Can robots.txt be beneficial to the speed and depth of a crawl?
Posted 24 August 2004 - 11:01 AM
The one thing I can tell you it definitely does is decrease the number of lines in your error log. The spiders request robots.txt, and if they find it, even if it's a blank file, that's one less 404 error.
Posted 24 August 2004 - 01:54 PM
<meta name="robots" content="index,follow">
If this is too big a question, can you recommend some reading?
Posted 24 August 2004 - 02:07 PM
The best reason to use the meta tag is when you do not want a file to be indexed the but the links to be followed (like when you move a page from one dir to another).
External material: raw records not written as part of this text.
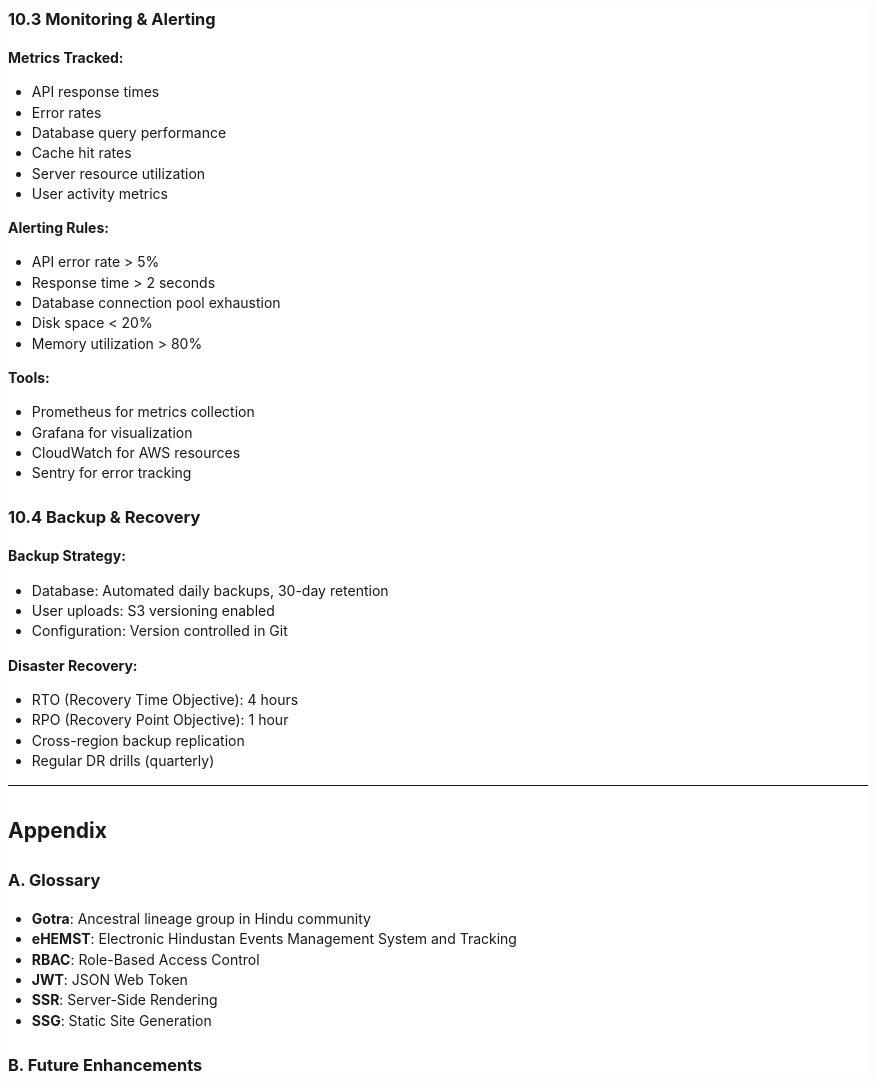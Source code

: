 ### 10.3 Monitoring & Alerting

**Metrics Tracked:**

- API response times
- Error rates
- Database query performance
- Cache hit rates
- Server resource utilization
- User activity metrics

**Alerting Rules:**

- API error rate > 5%
- Response time > 2 seconds
- Database connection pool exhaustion
- Disk space < 20%
- Memory utilization > 80%

**Tools:**

- Prometheus for metrics collection
- Grafana for visualization
- CloudWatch for AWS resources
- Sentry for error tracking

### 10.4 Backup & Recovery

**Backup Strategy:**

- Database: Automated daily backups, 30-day retention
- User uploads: S3 versioning enabled
- Configuration: Version controlled in Git

**Disaster Recovery:**

- RTO (Recovery Time Objective): 4 hours
- RPO (Recovery Point Objective): 1 hour
- Cross-region backup replication
- Regular DR drills (quarterly)

---

## Appendix

### A. Glossary

- **Gotra**: Ancestral lineage group in Hindu community
- **eHEMST**: Electronic Hindustan Events Management System and Tracking
- **RBAC**: Role-Based Access Control
- **JWT**: JSON Web Token
- **SSR**: Server-Side Rendering
- **SSG**: Static Site Generation

### B. Future Enhancements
When I move pages I move the page, create a page with the old name but put in NOINDEX,FOLLOW so that the next time a spider hits it sees the page, deletes it from the index, but follows the links to the new page.
This is good also when you do not want to exclude a directory but just some pages in there.
Another useful way to use it is when you want a test page out there that you are working and have linked to but not to be spidered yet till it is comepletely "done."
After a while the noindex pages are dropped from indexes then the pages can be deleted thus avoiding a 404 error.
This sometimes takes up to a year for all the web indexes to update and so you can safely drop the pages (if they follow the spider rules).
Posted 24 August 2004 - 09:39 PM
The difference is that the spiders (well behaved ones, at least) are going to ask for the robots.txt file before they start to spider your site. And if they don't find one, that will generate a 404 error in your logs. Enough of them and it starts to get annoying, cluttering up your logs for no good reason.
None of the spiders requests META tags beforehand; the well behaved ones read them when they find them, but they don't go seeking them out separately. So if the META tag isn't there, it won't make any difference in your error logs.
If you're not talking about a blank robots.txt, but rather one that has entries in it, you have a measure of control using the robots.txt file that's more cumbersome to achieve using the META tag. You can easily and quickly specify which spiders you want to allow, which you want to disallow, and which folders and/or individual files you want to allow them to spider or you want them to stay away from.